共通にある思いは、草に負けるような農業をしてはならないということ。除草剤を使うということは、草に負けた姿ではないか。除草剤を使わない農業となれば、自ずと各々の能力見あった面積があるということにならないだろうか。誰だって、1反ぐらいなら、草に苦労することはない。次善の策として、除草機械がある。機械の手を借りて、自分の能力を広げる。しゃべる1本だってすごい機械だ。もしシャベルがなければ、板でも削って木鋤(こすき)のようなものを作るのだろうか。金属があるということ自体がすごい。動力を使うような機械をどこまで使うかである。私は乗用耕運機を使っている。歳をとったからいいか、というような気持ちで使っている。先日、子ノ神田んぼで、稲刈りを手でやっていると言っていた。農の会には、バインダーがある。それなのに手で刈るということには、農に対する自分たちの想いがあるのだろう。よほどのことがなければ、稲刈りは手でやれない。以前1反手で稲を縛ったら、手から血が出た。
1反稲作をやっていたのでは、農家としてはやっていけない。経営の合理性からいえば、除草剤なしといえども、4ヘクタールぐらいが最低の面積となるだろう。4ヘクタール草を抑える技術となると、相当のものであろう。それを考えると私が考えている方法は、意味をなさない。それでメールを出さないことになる。腹の底にあることを思いきって書いてしまえば、1反が本来の稲作の面積だ。1反の田んぼで、昔の大家族が、米、麦、味噌、醤油と自給できたのだ。それ以上やるということ自体が、業というか、欲のようなものではないか。だから、1反の田んぼが、未来永劫循環して行く姿を作り出すことの方が重要ではないか。そう考え、そういう技術を探って来た。1反の田植えなら、手植えで一人でも可能である。機械など要らないから燃料も使わない。今の私でも、3日あれば植えられるつもりである。しかし、3反の田んぼを10人でやれば、2日かかるがとても楽しい。

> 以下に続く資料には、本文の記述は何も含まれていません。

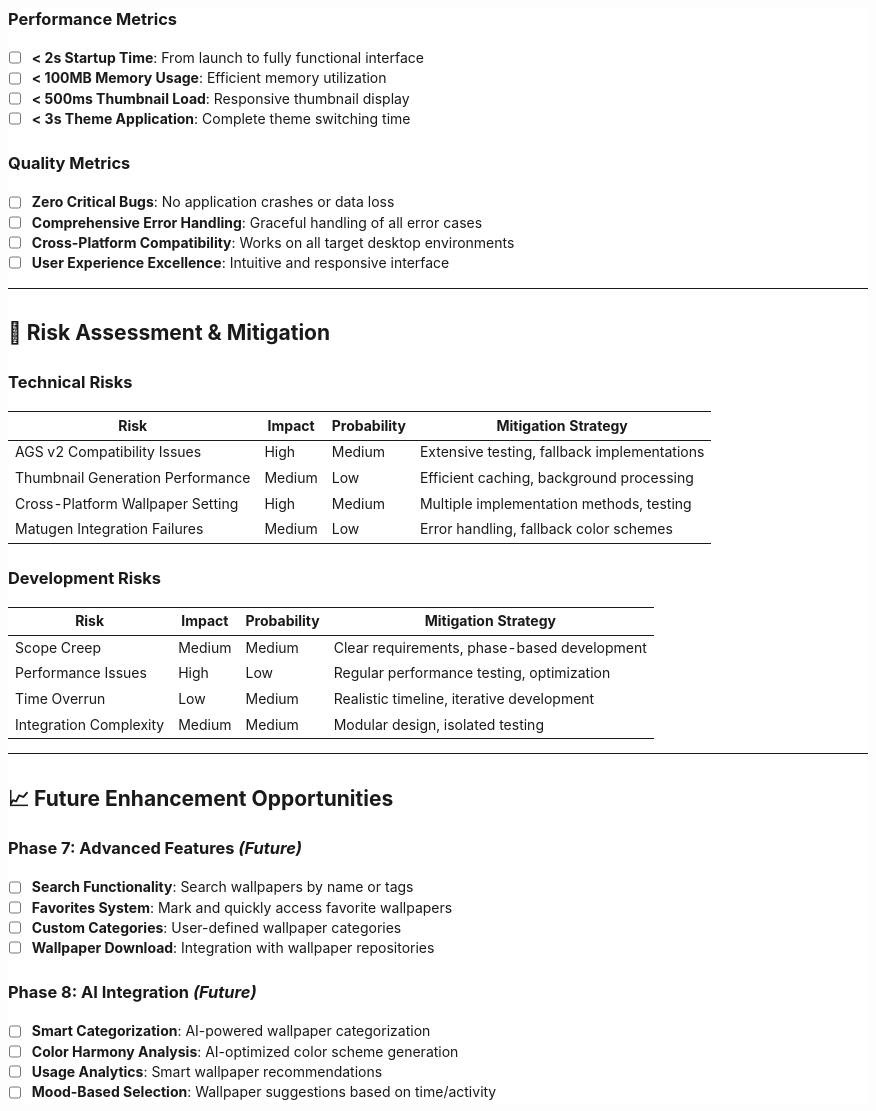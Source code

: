### **Performance Metrics**
- [ ] **< 2s Startup Time**: From launch to fully functional interface
- [ ] **< 100MB Memory Usage**: Efficient memory utilization
- [ ] **< 500ms Thumbnail Load**: Responsive thumbnail display
- [ ] **< 3s Theme Application**: Complete theme switching time

### **Quality Metrics**
- [ ] **Zero Critical Bugs**: No application crashes or data loss
- [ ] **Comprehensive Error Handling**: Graceful handling of all error cases
- [ ] **Cross-Platform Compatibility**: Works on all target desktop environments
- [ ] **User Experience Excellence**: Intuitive and responsive interface

---

## 🚨 Risk Assessment & Mitigation

### **Technical Risks**
| Risk | Impact | Probability | Mitigation Strategy |
|------|--------|-------------|-------------------|
| AGS v2 Compatibility Issues | High | Medium | Extensive testing, fallback implementations |
| Thumbnail Generation Performance | Medium | Low | Efficient caching, background processing |
| Cross-Platform Wallpaper Setting | High | Medium | Multiple implementation methods, testing |
| Matugen Integration Failures | Medium | Low | Error handling, fallback color schemes |

### **Development Risks**
| Risk | Impact | Probability | Mitigation Strategy |
|------|--------|-------------|-------------------|
| Scope Creep | Medium | Medium | Clear requirements, phase-based development |
| Performance Issues | High | Low | Regular performance testing, optimization |
| Time Overrun | Low | Medium | Realistic timeline, iterative development |
| Integration Complexity | Medium | Medium | Modular design, isolated testing |

---

## 📈 Future Enhancement Opportunities

### **Phase 7: Advanced Features** *(Future)*
- [ ] **Search Functionality**: Search wallpapers by name or tags
- [ ] **Favorites System**: Mark and quickly access favorite wallpapers
- [ ] **Custom Categories**: User-defined wallpaper categories
- [ ] **Wallpaper Download**: Integration with wallpaper repositories

### **Phase 8: AI Integration** *(Future)*
- [ ] **Smart Categorization**: AI-powered wallpaper categorization
- [ ] **Color Harmony Analysis**: AI-optimized color scheme generation
- [ ] **Usage Analytics**: Smart wallpaper recommendations
- [ ] **Mood-Based Selection**: Wallpaper suggestions based on time/activity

田んぼをやることがリクレーションになる場合もある。スポーツジムだと言われた人もいた。ダイエットになるからと言っていた若い女性もいた。一定の範囲であれば、仕事という意識でなく、本気の遊びになる。釣り好きと、漁師の違いのようなものだ。釣り好きがいくら釣りが上手でも、漁師に意見を言うのは違うと思う。田んぼにいくら本気で、専業農家の人とは違う。もしかしたらこっちのやり方しか生き残れないのかもしれないと考えている。農業は業としては、ますます追い詰められる。稲作はどこまでいっても、まったくの国際競争力の下では生き残れない。それなら、伝統農業として、江戸時代から受け継がれた1反田んぼの在り方を模索するのも面白のではないかと思う。伝統的田んぼは知恵の宝庫である。そして自分だけが、自分の先生なのだ。